Was associated with the lead role in a film version of Mary Renault's novel of ancient Crete, "The King Must Die." The film was never made.
In 1976, in what would be his final interview, Boyd expressed regret at concentrating so heavily on movies and said he wished he had acted more on stage and on television.
While working as a doorman in 1955, Boyd was discovered by Sir Michael Redgrave, who got him his first film role.
In 1995, Charlton Heston denied a claim by screenwriter Gore Vidal that there was a gay subtext to the film Ben-Hur (1959). Vidal claims he wrote the script with such an implication and mentioned the subtext to director William Wyler. Boyd, who played Ben-Hur's friend (and later nemesis) Messala, supposedly was in on this subtext and played his scenes as if he had been spurned by his gay lover. Heston was not informed of this as they thought he would not like it. Heston went on to state that after writing one scene, Vidal was dismissed from the project. Vidal responded by producing extracts from Heston's 1978 journal "The Actor's Life", in which he admitted Vidal had written most of the finished screenplay.
He blamed the massive commercial failure of The Fall of the Roman Empire (1964) for ruining his movie career.
Nearly died during the great flu epidemic in London in 1952.
I decided that perhaps now I'm at an age when film producers and the major companies might accept me again as I am rather than as they thought I was. (1976)
[on Brigitte Bardot] All I can say is that when I'm trying to play serious love scenes with her, she's positioning her bottom for the best angle shots.

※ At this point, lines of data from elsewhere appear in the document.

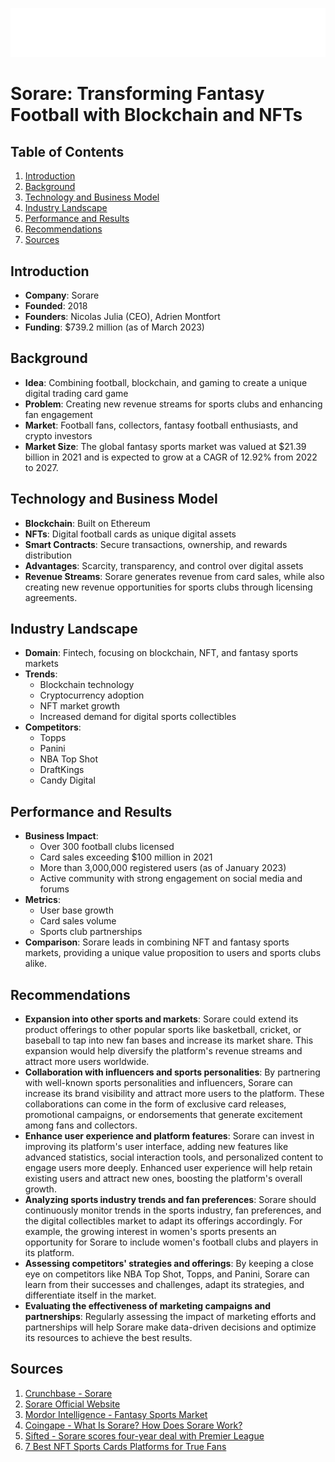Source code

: ![Sorare Logo](sorare.png)

# Sorare: Transforming Fantasy Football with Blockchain and NFTs

## Table of Contents
1. [Introduction](#introduction)
2. [Background](#background)
3. [Technology and Business Model](#technology-and-business-model)
4. [Industry Landscape](#industry-landscape)
5. [Performance and Results](#performance-and-results)
6. [Recommendations](#recommendations)
7. [Sources](#sources)

## Introduction
- **Company**: Sorare
- **Founded**: 2018
- **Founders**: Nicolas Julia (CEO), Adrien Montfort
- **Funding**: $739.2 million (as of March 2023)

## Background
- **Idea**: Combining football, blockchain, and gaming to create a unique digital trading card game
- **Problem**: Creating new revenue streams for sports clubs and enhancing fan engagement
- **Market**: Football fans, collectors, fantasy football enthusiasts, and crypto investors
- **Market Size**: The global fantasy sports market was valued at $21.39 billion in 2021 and is expected to grow at a CAGR of 12.92% from 2022 to 2027.

## Technology and Business Model
- **Blockchain**: Built on Ethereum
- **NFTs**: Digital football cards as unique digital assets
- **Smart Contracts**: Secure transactions, ownership, and rewards distribution
- **Advantages**: Scarcity, transparency, and control over digital assets
- **Revenue Streams**: Sorare generates revenue from card sales, while also creating new revenue opportunities for sports clubs through licensing agreements.

## Industry Landscape
- **Domain**: Fintech, focusing on blockchain, NFT, and fantasy sports markets
- **Trends**: 
  - Blockchain technology
  - Cryptocurrency adoption
  - NFT market growth
  - Increased demand for digital sports collectibles
- **Competitors**: 
  - Topps
  - Panini
  - NBA Top Shot
  - DraftKings
  - Candy Digital

## Performance and Results
- **Business Impact**: 
  - Over 300 football clubs licensed
  - Card sales exceeding $100 million in 2021
  - More than 3,000,000 registered users (as of January 2023)
  - Active community with strong engagement on social media and forums
- **Metrics**: 
  - User base growth
  - Card sales volume
  - Sports club partnerships
- **Comparison**: Sorare leads in combining NFT and fantasy sports markets, providing a unique value proposition to users and sports clubs alike.

## Recommendations
- **Expansion into other sports and markets**: Sorare could extend its product offerings to other popular sports like basketball, cricket, or baseball to tap into new fan bases and increase its market share. This expansion would help diversify the platform's revenue streams and attract more users worldwide.
- **Collaboration with influencers and sports personalities**: By partnering with well-known sports personalities and influencers, Sorare can increase its brand visibility and attract more users to the platform. These collaborations can come in the form of exclusive card releases, promotional campaigns, or endorsements that generate excitement among fans and collectors.
- **Enhance user experience and platform features**: Sorare can invest in improving its platform's user interface, adding new features like advanced statistics, social interaction tools, and personalized content to engage users more deeply. Enhanced user experience will help retain existing users and attract new ones, boosting the platform's overall growth.
- **Analyzing sports industry trends and fan preferences**: Sorare should continuously monitor trends in the sports industry, fan preferences, and the digital collectibles market to adapt its offerings accordingly. For example, the growing interest in women's sports presents an opportunity for Sorare to include women's football clubs and players in its platform.
- **Assessing competitors' strategies and offerings**: By keeping a close eye on competitors like NBA Top Shot, Topps, and Panini, Sorare can learn from their successes and challenges, adapt its strategies, and differentiate itself in the market.
- **Evaluating the effectiveness of marketing campaigns and partnerships**: Regularly assessing the impact of marketing efforts and partnerships will help Sorare make data-driven decisions and optimize its resources to achieve the best results.

## Sources
1. [Crunchbase - Sorare](https://www.crunchbase.com/organization/sorare)
2. [Sorare Official Website](https://www.sorare.com/)
3. [Mordor Intelligence - Fantasy Sports Market](https://www.mordorintelligence.com/industry-reports/fantasy-sports-market?gclid=Cj0KCQjwwtWgBhDhARIsAEMcxeDupC6CRHyA8XcQzMYQl3Qdnlx-jcj7s6AKeGO7qPxRUaVMGq8DhkIaAlq9EALw_wcB)
4. [Coingape - What Is Sorare? How Does Sorare Work?](https://coingape.com/education/what-is-sorare-how-does-sorare-work/)
5. [Sifted - Sorare scores four-year deal with Premier League](https://sifted.eu/articles/sorare-deal-premier-league/#:~:text=The%20startup%20now%20has%203m,6x%20between%202021%20and%202022.)
6. [7 Best NFT Sports Cards Platforms for True Fans](https://sifted.eu/articles/sorare-deal-premier-league/#:~:text=The%20startup%20now%20has%203m,6x%20between%202021%20and%202022.)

[on Sophia Loren] She is not the most attractive lady in the world at first glance but, my God, two seconds later you felt like you were in a dream world. Just for her to say "Hello" was enough. You just capitulated. For me she is the most beautiful person I've ever met.
I am sick and tired of acting. I want to make decisions at production level. I have tried to fight the system and do things my way, but I haven't been able to. Now I feel that whatever talent I may have had is gone. The time has come to move on.
They tried to make me a star, a leading man. Well, I'm not a star even though they thought I looked like one. I'm a character actor. When I've had the choice I've always opted for the character role. I'd rather be the pillar that holds up the star than the star himself.
He's a mystery man and I think it's a good idea to occasionally bring back a good character. He's a bit like the man with no name, but he's got more depth, more humor. I think he's capable of more things on either side of the law. He's got glamor. I think a lot of the glamor is missing in motion pictures today and it's very necessary to bring it back. It's interesting to really get to the bottom of the word 'glamor'. It is almost impossible to have glamor without mystery. If there is too much explanation, too much knowledge, the glamor is diminished. It doesn't matter how much you interview Elizabeth Taylor, Marlon Brando or Steve McQueen, there is always the mystery. Once that goes, so too does the glamor. - On The Man Called Noon (1973)
My whole life has been in entertainment. I like to look at people and see them smile - when the face smiles the soul comes through.